La vera antipolitica è infatti l’insensibilità dei partiti a comprendere la gravità del momento e la resistenza a un rinnovamento profondo.
Ad esempio, quale degli attuali partiti, nella nostra città, ha mai fatto una crociata contro il demerito, la cooptazione arbitraria, il favoritismo, il clientelismo, il familismo?
A parole diversi, ma sarebbe bello vedere in quanti consigli di amministrazione di servizi locali la politica abbia tracimato, attraverso una impropria discrezionalità, in quante aziende sanitarie. Certo le aziende debbono rimanere pubbliche, e possibilmente dare utili, ma sicuramente non dovrebbero essere i partiti a fare le scelte.
La pervasività della politica non favorisce processi economici; la politica deve guidare i processi, non entrarvi direttamente.
E di questa prassi diffusa molto spesso le vere vittime sono stati i giovani, in particolare i più meritevoli, superati da scelte che, a livello nazionale ma anche a livello locale, hanno preferito quell’estetismo della fedeltà che ahimè riesce incomprensibile a chi ha meno di trent’anni.
Molto spesso anche a Civitavecchia i partiti, tra innovazione e conservazione, hanno scelto la conservazione istintivamente; e altrettanto spesso quel merito invocato a parole veniva disconosciuto nei fatti, mentre l’ascesa sociale restava sempre svincolata da ogni iniziativa e capacità individuale.

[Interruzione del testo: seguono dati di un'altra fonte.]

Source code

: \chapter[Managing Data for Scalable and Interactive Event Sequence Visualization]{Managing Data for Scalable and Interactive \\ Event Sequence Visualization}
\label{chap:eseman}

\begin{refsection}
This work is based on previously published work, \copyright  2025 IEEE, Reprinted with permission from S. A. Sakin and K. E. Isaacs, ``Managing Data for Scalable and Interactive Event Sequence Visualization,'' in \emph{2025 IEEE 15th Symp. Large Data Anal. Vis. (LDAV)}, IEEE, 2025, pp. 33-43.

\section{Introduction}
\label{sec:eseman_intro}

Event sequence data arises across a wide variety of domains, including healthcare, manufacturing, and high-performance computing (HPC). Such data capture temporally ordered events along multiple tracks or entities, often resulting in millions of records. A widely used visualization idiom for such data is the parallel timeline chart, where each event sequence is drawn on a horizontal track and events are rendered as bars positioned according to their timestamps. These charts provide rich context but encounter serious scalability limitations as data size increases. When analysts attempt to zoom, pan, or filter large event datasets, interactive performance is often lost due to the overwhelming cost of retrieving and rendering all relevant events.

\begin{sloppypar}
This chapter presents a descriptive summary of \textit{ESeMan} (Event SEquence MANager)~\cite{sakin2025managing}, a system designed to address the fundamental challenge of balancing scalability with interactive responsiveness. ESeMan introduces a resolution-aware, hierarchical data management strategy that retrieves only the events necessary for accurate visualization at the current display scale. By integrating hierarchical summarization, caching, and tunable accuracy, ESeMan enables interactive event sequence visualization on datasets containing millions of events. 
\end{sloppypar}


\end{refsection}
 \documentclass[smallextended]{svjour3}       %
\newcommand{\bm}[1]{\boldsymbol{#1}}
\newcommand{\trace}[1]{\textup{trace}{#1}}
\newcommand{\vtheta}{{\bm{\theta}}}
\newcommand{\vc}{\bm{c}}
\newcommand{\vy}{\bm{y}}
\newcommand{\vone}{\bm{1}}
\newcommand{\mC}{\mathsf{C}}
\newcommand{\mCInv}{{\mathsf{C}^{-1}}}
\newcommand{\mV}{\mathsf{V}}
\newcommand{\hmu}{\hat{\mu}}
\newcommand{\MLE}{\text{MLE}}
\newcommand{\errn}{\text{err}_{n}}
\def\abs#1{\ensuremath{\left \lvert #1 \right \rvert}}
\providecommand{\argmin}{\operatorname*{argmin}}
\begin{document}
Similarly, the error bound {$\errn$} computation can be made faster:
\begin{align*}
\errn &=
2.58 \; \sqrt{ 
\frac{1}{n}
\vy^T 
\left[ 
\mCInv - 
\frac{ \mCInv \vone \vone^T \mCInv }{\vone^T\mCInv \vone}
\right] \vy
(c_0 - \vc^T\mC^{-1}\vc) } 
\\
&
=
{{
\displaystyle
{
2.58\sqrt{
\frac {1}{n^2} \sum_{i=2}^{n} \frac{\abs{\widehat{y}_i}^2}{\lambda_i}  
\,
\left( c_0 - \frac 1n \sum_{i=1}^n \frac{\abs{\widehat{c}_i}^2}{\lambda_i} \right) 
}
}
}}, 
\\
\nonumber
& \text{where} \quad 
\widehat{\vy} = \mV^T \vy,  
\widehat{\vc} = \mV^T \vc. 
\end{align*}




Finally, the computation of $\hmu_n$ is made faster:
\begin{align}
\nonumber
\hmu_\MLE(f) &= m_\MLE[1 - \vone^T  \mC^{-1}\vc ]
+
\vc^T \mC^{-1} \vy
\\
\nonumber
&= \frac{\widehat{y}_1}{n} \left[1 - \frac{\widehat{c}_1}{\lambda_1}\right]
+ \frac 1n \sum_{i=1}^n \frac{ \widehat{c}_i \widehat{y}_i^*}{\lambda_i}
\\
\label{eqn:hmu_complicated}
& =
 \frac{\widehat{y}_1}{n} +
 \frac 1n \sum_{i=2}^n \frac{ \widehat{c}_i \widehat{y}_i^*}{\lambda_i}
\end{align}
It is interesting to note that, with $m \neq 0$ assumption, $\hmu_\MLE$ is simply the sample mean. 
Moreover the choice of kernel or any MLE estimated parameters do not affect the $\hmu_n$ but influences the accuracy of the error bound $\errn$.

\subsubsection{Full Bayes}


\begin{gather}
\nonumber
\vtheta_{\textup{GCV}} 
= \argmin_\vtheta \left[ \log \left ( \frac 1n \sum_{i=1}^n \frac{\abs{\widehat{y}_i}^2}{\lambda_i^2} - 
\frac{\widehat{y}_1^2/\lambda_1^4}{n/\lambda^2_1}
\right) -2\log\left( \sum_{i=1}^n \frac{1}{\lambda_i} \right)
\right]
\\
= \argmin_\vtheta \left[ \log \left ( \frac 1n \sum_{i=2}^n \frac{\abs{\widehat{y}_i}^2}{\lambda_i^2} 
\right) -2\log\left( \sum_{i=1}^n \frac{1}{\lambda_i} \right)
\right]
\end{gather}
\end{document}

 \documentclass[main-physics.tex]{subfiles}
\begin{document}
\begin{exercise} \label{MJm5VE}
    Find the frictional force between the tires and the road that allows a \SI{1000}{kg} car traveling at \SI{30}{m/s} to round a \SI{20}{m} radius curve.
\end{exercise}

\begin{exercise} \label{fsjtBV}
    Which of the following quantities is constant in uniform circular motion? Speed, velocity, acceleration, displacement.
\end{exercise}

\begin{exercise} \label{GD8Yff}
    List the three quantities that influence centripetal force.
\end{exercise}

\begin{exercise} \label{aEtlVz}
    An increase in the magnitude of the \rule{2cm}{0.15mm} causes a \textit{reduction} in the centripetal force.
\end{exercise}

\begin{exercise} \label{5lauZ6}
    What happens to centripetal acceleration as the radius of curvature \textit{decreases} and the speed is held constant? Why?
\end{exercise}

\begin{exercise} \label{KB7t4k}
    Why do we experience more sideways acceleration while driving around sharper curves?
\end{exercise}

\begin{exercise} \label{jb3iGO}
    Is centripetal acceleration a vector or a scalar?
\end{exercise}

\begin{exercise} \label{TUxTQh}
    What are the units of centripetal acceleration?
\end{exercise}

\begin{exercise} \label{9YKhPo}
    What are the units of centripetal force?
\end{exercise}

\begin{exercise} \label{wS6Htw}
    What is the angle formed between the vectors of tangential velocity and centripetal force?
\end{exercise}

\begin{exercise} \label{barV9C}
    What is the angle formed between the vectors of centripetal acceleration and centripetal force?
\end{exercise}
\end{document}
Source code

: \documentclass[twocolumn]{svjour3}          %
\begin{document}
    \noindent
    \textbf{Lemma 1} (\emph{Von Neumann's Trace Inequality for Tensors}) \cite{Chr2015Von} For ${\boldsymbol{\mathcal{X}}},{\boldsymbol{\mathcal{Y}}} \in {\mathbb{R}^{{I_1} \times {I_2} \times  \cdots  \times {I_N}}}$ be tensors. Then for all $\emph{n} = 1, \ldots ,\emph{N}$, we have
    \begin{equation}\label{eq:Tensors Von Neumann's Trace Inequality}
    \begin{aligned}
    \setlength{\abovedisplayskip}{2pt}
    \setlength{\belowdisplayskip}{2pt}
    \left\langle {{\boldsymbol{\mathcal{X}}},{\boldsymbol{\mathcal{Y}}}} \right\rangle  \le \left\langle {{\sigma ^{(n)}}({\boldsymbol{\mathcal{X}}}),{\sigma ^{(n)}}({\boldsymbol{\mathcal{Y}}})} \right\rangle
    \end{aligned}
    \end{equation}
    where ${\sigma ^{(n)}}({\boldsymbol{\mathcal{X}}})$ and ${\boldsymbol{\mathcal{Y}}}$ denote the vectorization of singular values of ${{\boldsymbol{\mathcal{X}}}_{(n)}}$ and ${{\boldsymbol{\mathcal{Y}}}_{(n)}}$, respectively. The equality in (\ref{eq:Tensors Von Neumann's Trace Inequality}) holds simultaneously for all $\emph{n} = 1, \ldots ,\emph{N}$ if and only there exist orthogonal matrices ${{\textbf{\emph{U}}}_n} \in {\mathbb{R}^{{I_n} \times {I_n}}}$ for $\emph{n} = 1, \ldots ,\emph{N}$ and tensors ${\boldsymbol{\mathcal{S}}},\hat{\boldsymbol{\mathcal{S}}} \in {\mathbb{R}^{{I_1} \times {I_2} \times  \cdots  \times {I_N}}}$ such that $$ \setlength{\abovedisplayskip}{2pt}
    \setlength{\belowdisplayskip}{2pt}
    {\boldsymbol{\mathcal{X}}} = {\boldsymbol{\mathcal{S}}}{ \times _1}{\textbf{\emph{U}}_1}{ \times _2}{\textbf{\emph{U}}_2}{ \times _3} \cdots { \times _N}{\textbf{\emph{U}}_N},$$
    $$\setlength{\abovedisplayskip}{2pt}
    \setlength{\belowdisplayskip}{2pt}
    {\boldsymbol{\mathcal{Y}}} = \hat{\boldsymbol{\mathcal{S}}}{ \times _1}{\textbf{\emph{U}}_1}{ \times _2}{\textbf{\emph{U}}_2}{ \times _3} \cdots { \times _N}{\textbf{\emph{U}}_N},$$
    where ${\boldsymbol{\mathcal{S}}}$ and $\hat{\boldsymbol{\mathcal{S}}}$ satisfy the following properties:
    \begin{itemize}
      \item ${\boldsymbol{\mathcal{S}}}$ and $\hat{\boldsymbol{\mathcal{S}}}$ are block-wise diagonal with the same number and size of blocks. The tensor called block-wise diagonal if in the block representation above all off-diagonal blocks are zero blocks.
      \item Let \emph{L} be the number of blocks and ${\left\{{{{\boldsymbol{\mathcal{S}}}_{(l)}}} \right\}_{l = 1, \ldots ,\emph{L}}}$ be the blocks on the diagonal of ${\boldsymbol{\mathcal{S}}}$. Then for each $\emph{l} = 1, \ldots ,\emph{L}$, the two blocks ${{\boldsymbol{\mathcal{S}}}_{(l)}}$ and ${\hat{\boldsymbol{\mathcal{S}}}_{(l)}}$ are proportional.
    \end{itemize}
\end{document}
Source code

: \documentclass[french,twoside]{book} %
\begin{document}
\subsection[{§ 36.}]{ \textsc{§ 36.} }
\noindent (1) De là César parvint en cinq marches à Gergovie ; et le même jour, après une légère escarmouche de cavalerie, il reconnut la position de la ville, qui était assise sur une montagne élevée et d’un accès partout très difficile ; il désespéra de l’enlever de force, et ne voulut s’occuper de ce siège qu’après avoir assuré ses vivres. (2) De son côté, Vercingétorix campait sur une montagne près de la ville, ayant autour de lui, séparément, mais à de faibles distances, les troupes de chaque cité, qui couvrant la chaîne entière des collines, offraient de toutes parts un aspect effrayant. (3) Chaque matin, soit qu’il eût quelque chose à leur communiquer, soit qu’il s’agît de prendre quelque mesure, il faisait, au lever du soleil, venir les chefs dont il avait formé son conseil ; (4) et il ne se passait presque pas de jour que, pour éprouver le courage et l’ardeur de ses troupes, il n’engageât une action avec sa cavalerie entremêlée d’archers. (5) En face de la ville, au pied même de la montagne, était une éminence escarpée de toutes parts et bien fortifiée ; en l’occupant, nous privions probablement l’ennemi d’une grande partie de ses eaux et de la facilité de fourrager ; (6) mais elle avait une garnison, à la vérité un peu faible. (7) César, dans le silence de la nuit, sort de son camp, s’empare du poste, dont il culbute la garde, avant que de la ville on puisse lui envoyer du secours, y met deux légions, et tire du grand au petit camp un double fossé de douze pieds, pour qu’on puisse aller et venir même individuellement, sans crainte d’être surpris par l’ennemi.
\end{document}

Oppure quanto spesso la politica si è mostrata autoreferenziale, e cioè incapace di uscire da sé e tradurre in progetti le aspirazioni che emergono dalla società?
Ecco: non vorrei che un dibattito serio sulla nuova politica, nata per risolvere i problemi della gente, non sia uno strumento con cui una “corporazione” tutela se stessa e regola al proprio interno i conti sospesi.
Invece spero che l’inizio di una vera discussione metta fine ad una assenza del vivere politico, dia inizio ad una partecipazione collettiva, alla definizione degli interessi generali, metta fine ad una mancanza di dibattito e ad una totale capacità di elaborazione culturale.
In tutta sincerità, il sistema partitico classico, in senso duvergeriano, vecchia maniera è ormai alla fine; e solo gruppi di cittadini, “minoranze attive”, possano mobilitare e coinvolgere persone, facendo percepire che il contributo di tutti è importante, un dovere civico per la proposizione di temi necessari allo sviluppo della città e dell’economia.
Poiché la speranza è l’ultima a morire, bisogna sperare in un ravvedimento della politica, in un cambiamento, in una responsabilità e coscienza del posto occupato, nell’attitudine a rendere conto delle proprie azioni.
La politica è fatta di cose semplici, di idee spiegabili, di cose chiare senza vaniloqui solitari.
Sarebbe sembrata normale,ad esempio, la presentazione spontanea, da parte di tutti i consiglieri ed assesori comunali, del proprio740, o un taglio anche se superficiale ai propri emolumenti, o altre forme che dimostrassero una attenzione verso persone e imprese che vivono situazioni di difficoltà. Demagogia, populismo? no assolutamente, ma preferenza per quelle “passioni grigie” come l’onestà e il fare bene il proprio lavoro. Diciamo che c’è bisogno – come disse Vaclav Havel – di una “politica antipolitica”, intesa cioè come moralità concreta, rispetto della verità, sollecitudine umana. Come sono altresì convinto che la politica non si fa con la morale, ma nemmeno può essere fatta senza.
Tullio Nunzi
Ps non credo che qualcuno risponderà, ma nel qual caso si prega di evitare autoassoluzioni, interventi su cui grava il mantello di piombo della retorica, scandalizzazioni a comando.